A bare number is all that is needed: how many lines below contain the string "meet"?

**** Provided data ****

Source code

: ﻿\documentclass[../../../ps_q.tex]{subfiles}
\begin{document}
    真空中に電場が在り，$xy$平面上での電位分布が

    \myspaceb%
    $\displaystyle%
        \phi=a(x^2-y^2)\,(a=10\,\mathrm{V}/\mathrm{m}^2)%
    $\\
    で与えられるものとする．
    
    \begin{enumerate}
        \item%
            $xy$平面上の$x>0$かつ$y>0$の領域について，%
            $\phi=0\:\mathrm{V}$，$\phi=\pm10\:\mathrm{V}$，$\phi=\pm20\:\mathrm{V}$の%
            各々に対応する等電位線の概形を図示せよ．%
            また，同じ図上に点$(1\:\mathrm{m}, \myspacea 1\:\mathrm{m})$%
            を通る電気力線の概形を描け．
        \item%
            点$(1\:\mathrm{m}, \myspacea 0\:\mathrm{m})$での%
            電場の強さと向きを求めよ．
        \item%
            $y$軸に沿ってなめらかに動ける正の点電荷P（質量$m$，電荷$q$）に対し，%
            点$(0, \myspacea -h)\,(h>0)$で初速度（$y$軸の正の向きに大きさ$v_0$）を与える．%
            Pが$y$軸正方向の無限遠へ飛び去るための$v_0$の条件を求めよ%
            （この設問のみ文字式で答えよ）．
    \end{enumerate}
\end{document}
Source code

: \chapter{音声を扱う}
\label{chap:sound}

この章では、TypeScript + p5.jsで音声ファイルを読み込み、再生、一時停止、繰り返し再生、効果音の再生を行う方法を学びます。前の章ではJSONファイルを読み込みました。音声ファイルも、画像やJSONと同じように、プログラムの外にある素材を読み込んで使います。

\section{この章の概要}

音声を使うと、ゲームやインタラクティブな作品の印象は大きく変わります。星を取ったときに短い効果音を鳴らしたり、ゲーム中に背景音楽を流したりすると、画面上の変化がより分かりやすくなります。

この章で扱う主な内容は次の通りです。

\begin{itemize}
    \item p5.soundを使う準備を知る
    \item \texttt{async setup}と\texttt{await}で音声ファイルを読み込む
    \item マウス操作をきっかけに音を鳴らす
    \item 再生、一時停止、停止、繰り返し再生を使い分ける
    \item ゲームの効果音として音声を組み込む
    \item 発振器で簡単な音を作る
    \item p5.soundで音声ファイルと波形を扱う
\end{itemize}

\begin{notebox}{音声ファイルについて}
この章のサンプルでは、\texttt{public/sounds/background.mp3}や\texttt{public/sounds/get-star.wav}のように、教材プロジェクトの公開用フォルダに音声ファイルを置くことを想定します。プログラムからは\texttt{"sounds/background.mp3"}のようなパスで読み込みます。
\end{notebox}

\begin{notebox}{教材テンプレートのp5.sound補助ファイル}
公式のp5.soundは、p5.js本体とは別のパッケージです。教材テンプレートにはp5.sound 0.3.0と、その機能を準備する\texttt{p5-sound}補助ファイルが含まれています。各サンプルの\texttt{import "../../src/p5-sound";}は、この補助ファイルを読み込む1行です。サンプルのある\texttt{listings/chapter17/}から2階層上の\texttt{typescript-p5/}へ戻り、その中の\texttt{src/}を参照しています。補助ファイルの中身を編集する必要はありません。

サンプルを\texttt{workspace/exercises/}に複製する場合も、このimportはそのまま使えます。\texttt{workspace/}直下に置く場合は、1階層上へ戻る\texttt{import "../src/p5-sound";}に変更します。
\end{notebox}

****
**** Provided data ****

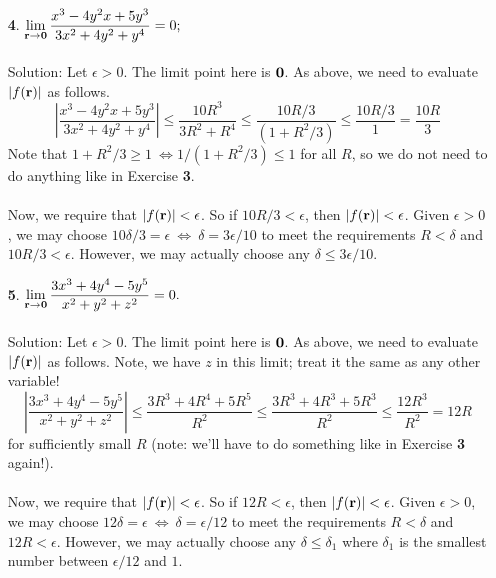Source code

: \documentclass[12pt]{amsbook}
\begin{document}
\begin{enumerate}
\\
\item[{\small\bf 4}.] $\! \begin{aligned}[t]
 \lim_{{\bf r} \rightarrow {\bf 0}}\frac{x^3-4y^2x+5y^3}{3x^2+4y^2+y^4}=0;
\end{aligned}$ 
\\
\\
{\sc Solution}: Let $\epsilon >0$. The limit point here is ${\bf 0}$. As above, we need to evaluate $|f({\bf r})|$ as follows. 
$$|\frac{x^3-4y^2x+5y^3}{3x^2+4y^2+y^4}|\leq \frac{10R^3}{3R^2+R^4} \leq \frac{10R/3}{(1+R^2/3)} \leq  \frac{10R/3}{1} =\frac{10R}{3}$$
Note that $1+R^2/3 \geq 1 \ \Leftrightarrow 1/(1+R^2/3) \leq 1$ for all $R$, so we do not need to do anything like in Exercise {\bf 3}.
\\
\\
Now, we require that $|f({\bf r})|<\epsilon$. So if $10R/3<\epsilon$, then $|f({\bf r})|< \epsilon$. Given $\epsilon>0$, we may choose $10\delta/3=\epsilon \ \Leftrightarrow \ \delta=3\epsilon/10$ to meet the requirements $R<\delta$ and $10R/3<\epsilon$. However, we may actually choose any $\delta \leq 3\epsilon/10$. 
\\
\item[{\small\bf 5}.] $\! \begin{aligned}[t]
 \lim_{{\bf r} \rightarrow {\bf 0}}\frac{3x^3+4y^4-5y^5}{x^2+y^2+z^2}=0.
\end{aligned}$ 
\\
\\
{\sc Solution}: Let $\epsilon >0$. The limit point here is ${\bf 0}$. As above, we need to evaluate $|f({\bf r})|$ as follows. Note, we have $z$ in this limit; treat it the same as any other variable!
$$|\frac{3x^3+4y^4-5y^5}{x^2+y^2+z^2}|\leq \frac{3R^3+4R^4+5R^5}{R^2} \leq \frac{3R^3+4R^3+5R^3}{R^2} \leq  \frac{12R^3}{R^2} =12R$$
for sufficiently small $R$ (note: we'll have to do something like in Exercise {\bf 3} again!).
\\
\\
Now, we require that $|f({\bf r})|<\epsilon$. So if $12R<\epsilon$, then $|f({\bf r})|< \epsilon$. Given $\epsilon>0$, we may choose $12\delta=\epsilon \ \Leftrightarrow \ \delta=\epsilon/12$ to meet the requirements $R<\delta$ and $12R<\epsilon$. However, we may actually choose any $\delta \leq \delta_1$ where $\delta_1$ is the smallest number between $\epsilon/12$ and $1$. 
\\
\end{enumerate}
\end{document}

****

▶ [Answer area] 2